=== Working data ===
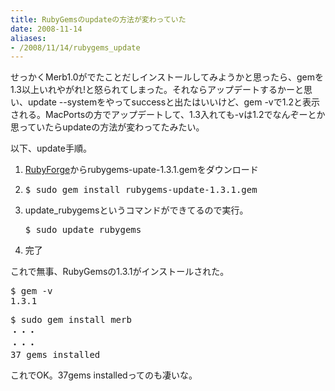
 ```yaml
---
title: RubyGemsのupdateの方法が変わっていた
date: 2008-11-14
aliases:
- /2008/11/14/rubygems_update
---
```

せっかくMerb1.0がでたことだしインストールしてみようかと思ったら、gemを1.3以上いれやがれ!と怒られてしまった。それならアップデートするかーと思い、update --systemをやってsuccessと出たはいいけど、gem -vで1.2と表示される。MacPortsの方でアップデートして、1.3入れても-vは1.2でなんぞーとか思っていたらupdateの方法が変わってたみたい。

以下、update手順。

<ol>
<li><a href="http://rubyforge.org/frs/?group_id=126&release_id=16500">RubyForge</a>からrubygems-upate-1.3.1.gemをダウンロード</li>
<li><pre lang="bash">$ sudo gem install rubygems-update-1.3.1.gem</pre></li>
<li>update_rubygemsというコマンドができてるので実行。
<pre lang="bash">$ sudo update_rubygems</pre></li>
<li>完了</li>
</ol>

これで無事、RubyGemsの1.3.1がインストールされた。

<pre lang="bash">
$ gem -v
1.3.1
</pre>

<pre lang="bash">
$ sudo gem install merb
・・・
・・・
37 gems installed
</pre>

これでOK。37gems installedってのも凄いな。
===
What is being asked -> Leaving the pictures out, write out every entry exactly.

Output below ->
 ```yaml
---
title: RubyGemsのupdateの方法が変わっていた
date: 2008-11-14
aliases:
- /2008/11/14/rubygems_update
---
```

せっかくMerb1.0がでたことだしインストールしてみようかと思ったら、gemを1.3以上いれやがれ!と怒られてしまった。それならアップデートするかーと思い、update --systemをやってsuccessと出たはいいけど、gem -vで1.2と表示される。MacPortsの方でアップデートして、1.3入れても-vは1.2でなんぞーとか思っていたらupdateの方法が変わってたみたい。

以下、update手順。

<ol>
<li><a href="http://rubyforge.org/frs/?group_id=126&release_id=16500">RubyForge</a>からrubygems-upate-1.3.1.gemをダウンロード</li>
<li><pre lang="bash">$ sudo gem install rubygems-update-1.3.1.gem</pre></li>
<li>update_rubygemsというコマンドができてるので実行。
<pre lang="bash">$ sudo update_rubygems</pre></li>
<li>完了</li>
</ol>

これで無事、RubyGemsの1.3.1がインストールされた。

<pre lang="bash">
$ gem -v
1.3.1
</pre>

<pre lang="bash">
$ sudo gem install merb
・・・
・・・
37 gems installed
</pre>

これでOK。37gems installedってのも凄いな。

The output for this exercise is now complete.